AIM OF THE TASK:
The reply to the records below should contain exactly the lines from the line with "Day 18 - Training" through the line with "Day 30 - SARIMAX", and nothing besides.

INPUT FOR THIS TASK:
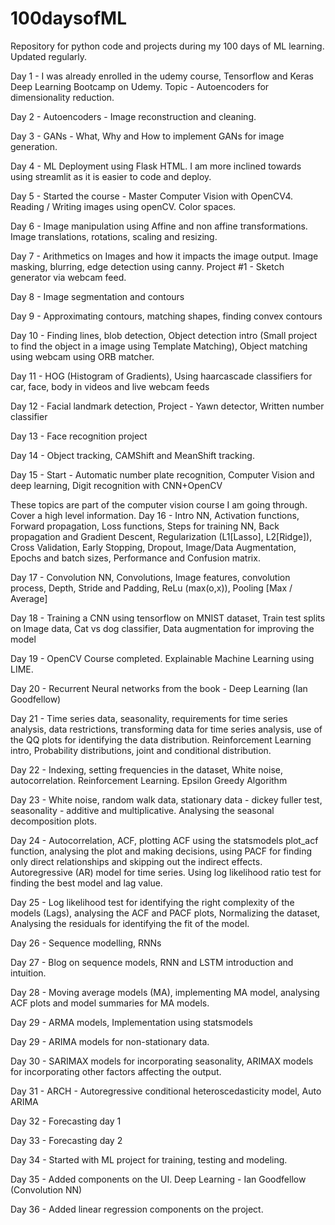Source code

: # 100daysofML

Repository for python code and projects during my 100 days of ML learning. Updated regularly.

Day 1 - I was already enrolled in the udemy course, Tensorflow and Keras Deep Learning Bootcamp on Udemy.
        Topic - Autoencoders for dimensionality reduction.

Day 2 - Autoencoders - Image reconstruction and cleaning.

Day 3 - GANs - What, Why and How to implement GANs for image generation.

Day 4 - ML Deployment using Flask HTML. I am more inclined towards using streamlit as it is easier to code and deploy.

Day 5 - Started the course - Master Computer Vision with OpenCV4.
        Reading / Writing images using openCV.
        Color spaces.

Day 6 - Image manipulation using Affine and non affine transformations.
        Image translations, rotations, scaling and resizing.

Day 7 - Arithmetics on Images and how it impacts the image output.
        Image masking, blurring, edge detection using canny.
        Project #1 - Sketch generator via webcam feed.

Day 8 - Image segmentation and contours

Day 9 - Approximating contours, matching shapes, finding convex contours

Day 10 - Finding lines, blob detection, Object detection intro (Small project to find the object in a image using Template Matching),
        Object matching using webcam using ORB matcher.

Day 11 - HOG (Histogram of Gradients), Using haarcascade classifiers for car, face, body in videos and live webcam feeds

Day 12 - Facial landmark detection, Project - Yawn detector, Written number classifier

Day 13 - Face recognition project

Day 14 - Object tracking, CAMShift and MeanShift tracking.

Day 15 - Start - Automatic number plate recognition, Computer Vision and deep learning, Digit recognition with CNN+OpenCV

These topics are part of the computer vision course I am going through. Cover a high level information.
Day 16 - Intro NN, Activation functions, Forward propagation, Loss functions, Steps for training  NN,
Back propagation and Gradient Descent, Regularization (L1[Lasso], L2[Ridge]), Cross Validation, Early Stopping, Dropout, Image/Data Augmentation, Epochs and batch sizes, Performance and Confusion matrix.

Day 17 - Convolution NN, Convolutions, Image features, convolution process, Depth, Stride and Padding, ReLu (max(o,x)), Pooling [Max / Average]        

Day 18 - Training a CNN using tensorflow on MNIST dataset, Train test splits on Image data, Cat vs dog classifier, Data augmentation for improving the model

Day 19 - OpenCV Course completed. Explainable Machine Learning using LIME.

Day 20 - Recurrent Neural networks from the book - Deep Learning (Ian Goodfellow)

Day 21 - Time series data, seasonality, requirements for time series analysis, data restrictions, transforming data for time series analysis, use of the QQ plots for identifying the data distribution. Reinforcement Learning intro, Probability distributions, joint and conditional distribution.

Day 22 - Indexing, setting frequencies in the dataset, White noise, autocorrelation.
Reinforcement Learning. Epsilon Greedy Algorithm 

Day 23 - White noise, random walk data, stationary data - dickey fuller test, seasonality - additive and multiplicative. Analysing the seasonal decomposition plots.

Day 24 - Autocorrelation, ACF, plotting ACF using the statsmodels plot_acf function, analysing the plot and making decisions, using PACF for finding only direct relationships and skipping out the indirect effects.
Autoregressive (AR) model for time series. Using log likelihood ratio test for finding the best model and lag value.

Day 25 - Log likelihood test for identifying the right complexity of the models (Lags), analysing the ACF and PACF plots, Normalizing the dataset, Analysing the residuals for identifying the fit of the model.

Day 26 - Sequence modelling, RNNs

Day 27 - Blog on sequence models, RNN and LSTM introduction and intuition.

Day 28 - Moving average models (MA), implementing MA model, analysing ACF plots and model summaries for MA models. 

Day 29 - ARMA models, Implementation using statsmodels

Day 29 - ARIMA models for non-stationary data.

Day 30 - SARIMAX models for incorporating seasonality, ARIMAX models for incorporating other factors affecting the output.

Day 31 - ARCH - Autoregressive conditional heteroscedasticity model, Auto ARIMA

Day 32 - Forecasting day 1

Day 33 - Forecasting day 2

Day 34 - Started with ML project for training, testing and modeling.

Day 35 - Added components on the UI.
Deep Learning - Ian Goodfellow (Convolution NN)

Day 36 - Added linear regression components on the project.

TASK SOLUTION:
Day 18 - Training a CNN using tensorflow on MNIST dataset, Train test splits on Image data, Cat vs dog classifier, Data augmentation for improving the model

Day 19 - OpenCV Course completed. Explainable Machine Learning using LIME.

Day 20 - Recurrent Neural networks from the book - Deep Learning (Ian Goodfellow)

Day 21 - Time series data, seasonality, requirements for time series analysis, data restrictions, transforming data for time series analysis, use of the QQ plots for identifying the data distribution. Reinforcement Learning intro, Probability distributions, joint and conditional distribution.

Day 22 - Indexing, setting frequencies in the dataset, White noise, autocorrelation.
Reinforcement Learning. Epsilon Greedy Algorithm 

Day 23 - White noise, random walk data, stationary data - dickey fuller test, seasonality - additive and multiplicative. Analysing the seasonal decomposition plots.

Day 24 - Autocorrelation, ACF, plotting ACF using the statsmodels plot_acf function, analysing the plot and making decisions, using PACF for finding only direct relationships and skipping out the indirect effects.
Autoregressive (AR) model for time series. Using log likelihood ratio test for finding the best model and lag value.

Day 25 - Log likelihood test for identifying the right complexity of the models (Lags), analysing the ACF and PACF plots, Normalizing the dataset, Analysing the residuals for identifying the fit of the model.

Day 26 - Sequence modelling, RNNs

Day 27 - Blog on sequence models, RNN and LSTM introduction and intuition.

Day 28 - Moving average models (MA), implementing MA model, analysing ACF plots and model summaries for MA models. 

Day 29 - ARMA models, Implementation using statsmodels

Day 29 - ARIMA models for non-stationary data.

Day 30 - SARIMAX models for incorporating seasonality, ARIMAX models for incorporating other factors affecting the output.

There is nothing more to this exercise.